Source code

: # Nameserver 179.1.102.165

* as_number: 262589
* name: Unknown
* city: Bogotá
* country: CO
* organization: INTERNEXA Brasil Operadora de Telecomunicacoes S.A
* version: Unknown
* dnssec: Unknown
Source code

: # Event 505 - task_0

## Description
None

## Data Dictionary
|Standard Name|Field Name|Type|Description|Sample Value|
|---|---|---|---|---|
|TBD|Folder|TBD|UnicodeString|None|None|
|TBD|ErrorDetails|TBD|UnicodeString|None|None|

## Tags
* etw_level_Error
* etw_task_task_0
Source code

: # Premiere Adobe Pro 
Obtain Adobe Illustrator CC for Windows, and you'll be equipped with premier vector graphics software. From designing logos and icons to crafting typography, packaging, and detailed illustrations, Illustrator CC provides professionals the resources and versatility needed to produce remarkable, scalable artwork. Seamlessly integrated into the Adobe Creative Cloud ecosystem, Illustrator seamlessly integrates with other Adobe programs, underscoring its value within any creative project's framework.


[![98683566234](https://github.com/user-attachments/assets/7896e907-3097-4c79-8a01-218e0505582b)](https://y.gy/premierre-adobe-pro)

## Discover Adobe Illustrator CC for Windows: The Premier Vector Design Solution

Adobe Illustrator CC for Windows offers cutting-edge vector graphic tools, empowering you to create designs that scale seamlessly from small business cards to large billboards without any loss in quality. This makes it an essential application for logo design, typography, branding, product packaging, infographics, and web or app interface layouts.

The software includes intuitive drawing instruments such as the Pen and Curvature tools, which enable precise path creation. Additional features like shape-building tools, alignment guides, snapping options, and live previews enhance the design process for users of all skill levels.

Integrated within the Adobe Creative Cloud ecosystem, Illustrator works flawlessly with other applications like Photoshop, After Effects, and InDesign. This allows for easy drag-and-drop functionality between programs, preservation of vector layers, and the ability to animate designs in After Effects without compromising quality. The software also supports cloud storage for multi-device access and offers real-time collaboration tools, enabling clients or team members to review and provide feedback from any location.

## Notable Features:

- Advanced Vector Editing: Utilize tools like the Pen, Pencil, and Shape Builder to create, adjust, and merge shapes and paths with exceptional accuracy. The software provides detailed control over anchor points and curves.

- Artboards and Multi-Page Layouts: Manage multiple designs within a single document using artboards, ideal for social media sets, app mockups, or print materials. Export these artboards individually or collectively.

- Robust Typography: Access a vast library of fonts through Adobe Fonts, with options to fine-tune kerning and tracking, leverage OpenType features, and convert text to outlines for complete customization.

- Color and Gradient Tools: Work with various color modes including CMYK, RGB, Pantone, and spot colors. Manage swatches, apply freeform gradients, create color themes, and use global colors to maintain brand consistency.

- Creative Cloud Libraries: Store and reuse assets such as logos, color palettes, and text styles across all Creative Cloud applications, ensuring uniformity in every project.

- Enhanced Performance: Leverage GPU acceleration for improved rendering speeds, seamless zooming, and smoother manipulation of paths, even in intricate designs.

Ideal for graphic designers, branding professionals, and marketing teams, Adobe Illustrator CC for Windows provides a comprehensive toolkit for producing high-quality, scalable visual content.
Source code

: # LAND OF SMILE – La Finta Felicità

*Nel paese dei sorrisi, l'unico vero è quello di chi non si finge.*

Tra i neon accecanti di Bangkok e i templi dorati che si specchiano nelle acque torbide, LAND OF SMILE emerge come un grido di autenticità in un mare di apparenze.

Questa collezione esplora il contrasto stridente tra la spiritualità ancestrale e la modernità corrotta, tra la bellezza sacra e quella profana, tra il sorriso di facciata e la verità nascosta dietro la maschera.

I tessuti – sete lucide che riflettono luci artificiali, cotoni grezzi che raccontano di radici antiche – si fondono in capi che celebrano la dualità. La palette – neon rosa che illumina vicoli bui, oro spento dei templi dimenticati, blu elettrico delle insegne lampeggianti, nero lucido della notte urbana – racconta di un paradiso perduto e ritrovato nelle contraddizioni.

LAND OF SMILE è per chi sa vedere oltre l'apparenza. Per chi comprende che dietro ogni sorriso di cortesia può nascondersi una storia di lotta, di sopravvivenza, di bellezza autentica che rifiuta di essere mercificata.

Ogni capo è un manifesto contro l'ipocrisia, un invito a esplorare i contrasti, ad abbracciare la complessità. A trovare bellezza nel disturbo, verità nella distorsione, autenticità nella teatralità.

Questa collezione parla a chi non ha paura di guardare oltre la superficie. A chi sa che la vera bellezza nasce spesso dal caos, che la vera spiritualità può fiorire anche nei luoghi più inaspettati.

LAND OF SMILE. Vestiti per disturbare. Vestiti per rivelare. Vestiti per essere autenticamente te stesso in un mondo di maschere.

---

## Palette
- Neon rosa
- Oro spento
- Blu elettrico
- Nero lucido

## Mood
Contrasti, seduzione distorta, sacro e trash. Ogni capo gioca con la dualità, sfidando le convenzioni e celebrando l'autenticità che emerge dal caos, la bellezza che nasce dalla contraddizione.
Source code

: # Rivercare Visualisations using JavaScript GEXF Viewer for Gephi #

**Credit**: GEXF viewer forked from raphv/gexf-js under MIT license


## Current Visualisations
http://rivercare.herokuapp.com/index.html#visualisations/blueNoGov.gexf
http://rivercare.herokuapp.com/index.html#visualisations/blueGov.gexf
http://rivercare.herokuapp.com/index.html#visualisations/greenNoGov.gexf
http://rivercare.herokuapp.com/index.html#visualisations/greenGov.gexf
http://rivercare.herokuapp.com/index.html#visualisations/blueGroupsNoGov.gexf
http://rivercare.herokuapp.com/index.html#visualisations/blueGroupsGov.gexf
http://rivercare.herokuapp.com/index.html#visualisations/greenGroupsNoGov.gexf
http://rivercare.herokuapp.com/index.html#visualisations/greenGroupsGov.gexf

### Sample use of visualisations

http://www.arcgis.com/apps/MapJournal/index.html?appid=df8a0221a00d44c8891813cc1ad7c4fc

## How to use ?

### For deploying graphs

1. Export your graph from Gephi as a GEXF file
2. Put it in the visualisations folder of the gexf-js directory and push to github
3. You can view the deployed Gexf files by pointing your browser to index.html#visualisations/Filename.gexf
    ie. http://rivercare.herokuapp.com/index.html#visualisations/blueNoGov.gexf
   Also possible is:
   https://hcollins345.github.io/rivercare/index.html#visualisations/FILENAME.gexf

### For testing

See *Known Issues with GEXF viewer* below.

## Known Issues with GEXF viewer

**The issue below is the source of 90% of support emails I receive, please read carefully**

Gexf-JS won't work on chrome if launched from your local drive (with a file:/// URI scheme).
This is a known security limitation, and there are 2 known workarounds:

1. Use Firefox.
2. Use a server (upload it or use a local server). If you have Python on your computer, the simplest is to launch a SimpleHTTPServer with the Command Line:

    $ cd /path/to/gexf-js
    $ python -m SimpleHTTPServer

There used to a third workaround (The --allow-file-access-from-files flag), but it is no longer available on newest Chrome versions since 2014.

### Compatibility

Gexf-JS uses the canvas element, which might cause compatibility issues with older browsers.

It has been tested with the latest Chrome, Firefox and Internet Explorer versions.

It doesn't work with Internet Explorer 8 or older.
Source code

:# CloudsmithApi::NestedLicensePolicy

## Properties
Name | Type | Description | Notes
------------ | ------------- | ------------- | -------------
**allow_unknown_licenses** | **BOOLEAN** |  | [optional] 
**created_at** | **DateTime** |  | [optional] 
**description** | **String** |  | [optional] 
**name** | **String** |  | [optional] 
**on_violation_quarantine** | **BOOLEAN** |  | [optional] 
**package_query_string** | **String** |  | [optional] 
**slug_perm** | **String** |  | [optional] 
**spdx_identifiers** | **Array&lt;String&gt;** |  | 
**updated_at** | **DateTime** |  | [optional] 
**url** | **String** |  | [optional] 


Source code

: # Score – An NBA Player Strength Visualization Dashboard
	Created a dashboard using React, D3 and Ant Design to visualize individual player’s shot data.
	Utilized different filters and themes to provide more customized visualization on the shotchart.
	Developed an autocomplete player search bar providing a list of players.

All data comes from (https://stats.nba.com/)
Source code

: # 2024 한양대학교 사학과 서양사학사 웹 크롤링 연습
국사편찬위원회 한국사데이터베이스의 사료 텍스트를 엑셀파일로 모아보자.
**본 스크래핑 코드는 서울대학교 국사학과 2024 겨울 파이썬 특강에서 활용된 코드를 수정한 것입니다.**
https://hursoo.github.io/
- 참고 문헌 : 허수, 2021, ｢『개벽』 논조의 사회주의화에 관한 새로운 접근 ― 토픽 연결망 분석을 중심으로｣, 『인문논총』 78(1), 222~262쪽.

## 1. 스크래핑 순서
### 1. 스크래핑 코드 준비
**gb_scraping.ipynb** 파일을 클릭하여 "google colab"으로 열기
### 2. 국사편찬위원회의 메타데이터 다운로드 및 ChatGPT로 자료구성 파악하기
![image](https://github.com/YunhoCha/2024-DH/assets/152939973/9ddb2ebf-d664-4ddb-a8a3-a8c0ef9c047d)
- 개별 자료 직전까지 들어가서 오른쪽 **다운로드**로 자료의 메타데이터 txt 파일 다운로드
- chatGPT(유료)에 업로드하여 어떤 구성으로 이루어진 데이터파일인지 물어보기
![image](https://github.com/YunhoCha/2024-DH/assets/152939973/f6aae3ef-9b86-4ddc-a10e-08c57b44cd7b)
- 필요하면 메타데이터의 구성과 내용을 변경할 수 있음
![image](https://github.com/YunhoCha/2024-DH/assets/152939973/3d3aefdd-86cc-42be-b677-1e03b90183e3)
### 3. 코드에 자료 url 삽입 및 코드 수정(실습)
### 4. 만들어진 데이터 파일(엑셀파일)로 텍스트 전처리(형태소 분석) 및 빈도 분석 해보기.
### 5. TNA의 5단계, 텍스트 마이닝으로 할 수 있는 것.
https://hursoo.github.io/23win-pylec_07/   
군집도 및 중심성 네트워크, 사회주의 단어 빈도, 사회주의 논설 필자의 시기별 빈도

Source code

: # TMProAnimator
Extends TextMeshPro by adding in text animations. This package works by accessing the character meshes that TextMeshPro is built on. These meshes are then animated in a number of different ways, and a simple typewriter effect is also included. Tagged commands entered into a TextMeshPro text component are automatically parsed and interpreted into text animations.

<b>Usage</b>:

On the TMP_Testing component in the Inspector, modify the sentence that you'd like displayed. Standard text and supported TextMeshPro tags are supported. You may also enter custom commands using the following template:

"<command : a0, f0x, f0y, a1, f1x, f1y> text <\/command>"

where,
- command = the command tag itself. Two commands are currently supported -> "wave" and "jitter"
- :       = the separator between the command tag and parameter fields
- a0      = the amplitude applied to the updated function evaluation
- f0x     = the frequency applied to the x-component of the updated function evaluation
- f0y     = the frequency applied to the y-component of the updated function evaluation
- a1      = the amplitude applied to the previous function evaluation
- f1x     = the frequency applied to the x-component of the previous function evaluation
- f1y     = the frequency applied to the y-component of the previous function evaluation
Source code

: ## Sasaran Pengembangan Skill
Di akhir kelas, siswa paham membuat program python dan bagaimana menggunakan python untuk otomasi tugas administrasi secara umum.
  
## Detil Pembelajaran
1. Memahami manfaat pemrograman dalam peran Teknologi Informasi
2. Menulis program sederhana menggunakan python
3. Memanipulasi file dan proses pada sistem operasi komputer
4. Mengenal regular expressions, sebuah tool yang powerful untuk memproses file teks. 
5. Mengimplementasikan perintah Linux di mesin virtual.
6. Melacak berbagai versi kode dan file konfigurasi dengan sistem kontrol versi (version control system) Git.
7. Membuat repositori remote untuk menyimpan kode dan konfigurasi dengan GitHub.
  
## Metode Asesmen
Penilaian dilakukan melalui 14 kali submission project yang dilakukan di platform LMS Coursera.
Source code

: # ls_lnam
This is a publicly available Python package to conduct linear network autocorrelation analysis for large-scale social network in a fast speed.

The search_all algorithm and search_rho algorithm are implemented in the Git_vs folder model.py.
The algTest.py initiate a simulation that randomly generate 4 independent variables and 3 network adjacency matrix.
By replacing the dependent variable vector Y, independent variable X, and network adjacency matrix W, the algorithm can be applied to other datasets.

---------------

Set down exactly the lines from the start of the records to the line with "The software includes". Include that line, and add nothing more.

▸ Response:
Source code

: # Nameserver 179.1.102.165

* as_number: 262589
* name: Unknown
* city: Bogotá
* country: CO
* organization: INTERNEXA Brasil Operadora de Telecomunicacoes S.A
* version: Unknown
* dnssec: Unknown
Source code

: # Event 505 - task_0

## Description
None

## Data Dictionary
|Standard Name|Field Name|Type|Description|Sample Value|
|---|---|---|---|---|
|TBD|Folder|TBD|UnicodeString|None|None|
|TBD|ErrorDetails|TBD|UnicodeString|None|None|

## Tags
* etw_level_Error
* etw_task_task_0
Source code

: # Premiere Adobe Pro 
Obtain Adobe Illustrator CC for Windows, and you'll be equipped with premier vector graphics software. From designing logos and icons to crafting typography, packaging, and detailed illustrations, Illustrator CC provides professionals the resources and versatility needed to produce remarkable, scalable artwork. Seamlessly integrated into the Adobe Creative Cloud ecosystem, Illustrator seamlessly integrates with other Adobe programs, underscoring its value within any creative project's framework.


[![98683566234](https://github.com/user-attachments/assets/7896e907-3097-4c79-8a01-218e0505582b)](https://y.gy/premierre-adobe-pro)

## Discover Adobe Illustrator CC for Windows: The Premier Vector Design Solution

Adobe Illustrator CC for Windows offers cutting-edge vector graphic tools, empowering you to create designs that scale seamlessly from small business cards to large billboards without any loss in quality. This makes it an essential application for logo design, typography, branding, product packaging, infographics, and web or app interface layouts.

The software includes intuitive drawing instruments such as the Pen and Curvature tools, which enable precise path creation. Additional features like shape-building tools, alignment guides, snapping options, and live previews enhance the design process for users of all skill levels.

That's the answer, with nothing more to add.